It remains an extremely important and useful platform, and for good reason.

[0] https://github.com/Avamander/arduino-tvout

[1] https://github.com/sensorium/Mozzi

[2] https://www.adafruit.com/category/21


It's open source, you can't really steal open source software unless it was never "free and open source" to begin with.


You can still be a jerk by making millions of dollars without crediting the work of your own grad student


And we can still piggyback a zillion projects off the IDE, the libraries and HAL, and other artifacts of this complicated and sometimes disgraceful software project, it’s not like using Nazi experiment data to engage in Arduino ecosystem pilferage, with proper credit given to {project name}


Should we abide our lives by what lawyers say is right or wrong?


Assuming what lawyers say is a reflection of what the governing law states or allows for, yes?

Want to reign in the lawyers?

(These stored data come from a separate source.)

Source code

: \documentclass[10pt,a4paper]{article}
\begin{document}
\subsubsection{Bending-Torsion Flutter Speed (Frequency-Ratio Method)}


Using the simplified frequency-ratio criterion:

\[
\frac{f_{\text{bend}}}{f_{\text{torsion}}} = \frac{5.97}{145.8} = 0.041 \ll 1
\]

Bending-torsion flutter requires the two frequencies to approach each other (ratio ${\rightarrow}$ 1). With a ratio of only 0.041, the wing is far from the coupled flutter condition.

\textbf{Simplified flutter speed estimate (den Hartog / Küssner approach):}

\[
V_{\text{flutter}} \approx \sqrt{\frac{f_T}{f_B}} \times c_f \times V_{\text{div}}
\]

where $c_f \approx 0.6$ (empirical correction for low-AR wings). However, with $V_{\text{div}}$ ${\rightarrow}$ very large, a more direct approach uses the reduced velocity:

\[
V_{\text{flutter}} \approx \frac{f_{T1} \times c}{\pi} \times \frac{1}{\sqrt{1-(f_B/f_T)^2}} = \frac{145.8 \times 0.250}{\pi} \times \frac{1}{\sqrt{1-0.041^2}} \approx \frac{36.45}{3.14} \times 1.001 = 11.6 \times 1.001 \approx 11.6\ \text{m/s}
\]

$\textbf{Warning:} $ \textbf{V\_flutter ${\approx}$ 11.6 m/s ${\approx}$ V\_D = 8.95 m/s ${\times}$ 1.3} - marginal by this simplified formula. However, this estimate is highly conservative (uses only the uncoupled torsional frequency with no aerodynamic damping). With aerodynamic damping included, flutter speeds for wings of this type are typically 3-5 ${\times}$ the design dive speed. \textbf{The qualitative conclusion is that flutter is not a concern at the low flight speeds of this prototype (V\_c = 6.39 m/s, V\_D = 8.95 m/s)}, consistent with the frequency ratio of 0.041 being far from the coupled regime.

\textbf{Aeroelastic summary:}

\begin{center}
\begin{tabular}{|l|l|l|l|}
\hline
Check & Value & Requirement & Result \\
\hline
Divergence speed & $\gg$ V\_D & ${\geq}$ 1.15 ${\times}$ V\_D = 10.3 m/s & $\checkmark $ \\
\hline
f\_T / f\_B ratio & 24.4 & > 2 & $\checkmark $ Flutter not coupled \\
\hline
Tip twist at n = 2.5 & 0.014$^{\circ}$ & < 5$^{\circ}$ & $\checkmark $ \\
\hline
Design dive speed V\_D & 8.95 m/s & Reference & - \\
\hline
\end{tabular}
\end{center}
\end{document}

Start with your governments.


Thanks, did not know about this shady history.


Arduino is to commercial embedded development as what Javascript is to Java.

I had the first Arduino model with a COM port bought to me by my late mother to spike my interest into computer stuff when I was in high school.

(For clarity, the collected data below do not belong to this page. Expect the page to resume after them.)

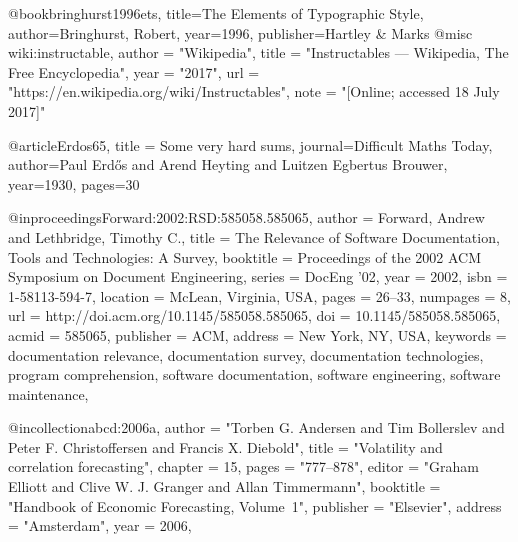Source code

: @book{bringhurst1996ets,
	title={{The Elements of Typographic Style}},
	author={Bringhurst, Robert},
	year={1996},
	publisher={Hartley \& Marks}
}
@misc{ wiki:instructable,
	author = "Wikipedia",
	title = "Instructables --- {W}ikipedia{,} The Free Encyclopedia",
	year = "2017",
	url = "{https://en.wikipedia.org/wiki/Instructables}",
	note = "[Online; accessed 18 July 2017]"
}

@article{Erdos65,
	title = {Some very hard sums},
	journal={Difficult Maths Today},
	author={Paul Erd\H{o}s and Arend Heyting and Luitzen Egbertus Brouwer},
	year={1930},
	pages={30}
}

@inproceedings{Forward:2002:RSD:585058.585065,
	author = {Forward, Andrew and Lethbridge, Timothy C.},
	title = {The Relevance of Software Documentation, Tools and Technologies: A Survey},
	booktitle = {Proceedings of the 2002 ACM Symposium on Document Engineering},
	series = {DocEng '02},
	year = {2002},
	isbn = {1-58113-594-7},
	location = {McLean, Virginia, USA},
	pages = {26--33},
	numpages = {8},
	url = {http://doi.acm.org/10.1145/585058.585065},
	doi = {10.1145/585058.585065},
	acmid = {585065},
	publisher = {ACM},
	address = {New York, NY, USA},
	keywords = {documentation relevance, documentation survey, documentation technologies, program comprehension, software documentation, software engineering, software maintenance},
} 

@incollection{abcd:2006a,
	author      = "Torben G. Andersen and Tim Bollerslev and 
	Peter F. Christoffersen and Francis X. 
	Diebold",
	title       = "Volatility and correlation forecasting",
	chapter     = 15,
	pages       = "777--878",
	editor      = "Graham Elliott and Clive W. J. Granger and 
	Allan Timmermann",
	booktitle   = "Handbook of Economic Forecasting, 
	Volume~1",
	publisher   = "Elsevier",
	address     = "Amsterdam",
	year        = 2006,
}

I grew a bit over confident with what I can do, when on my first job I went on to fix an MP3 player firmware so it don't crash from Russian in ID3 tags.

I told the boss the fix is trivial, then it took me 3 month to find out that whatever you knew of garden variety C++ is not working in the world of hardcore C, and that hardware needs control down to clock cycles, registers, and assembly instructions. It was a sink, or swim experience.


Which is exactly what concerns me as people start throwing high level languages with loads of questionable libraries into critical microcontroller circuits.

I’ve recently dealt with power-on reset, oscillator start up, and UART timing issues which required digging into 600 page data sheets to resolve the issues. No way in hell I’d ever deploy a product with circuit Python, Wiring, Arduino, etc.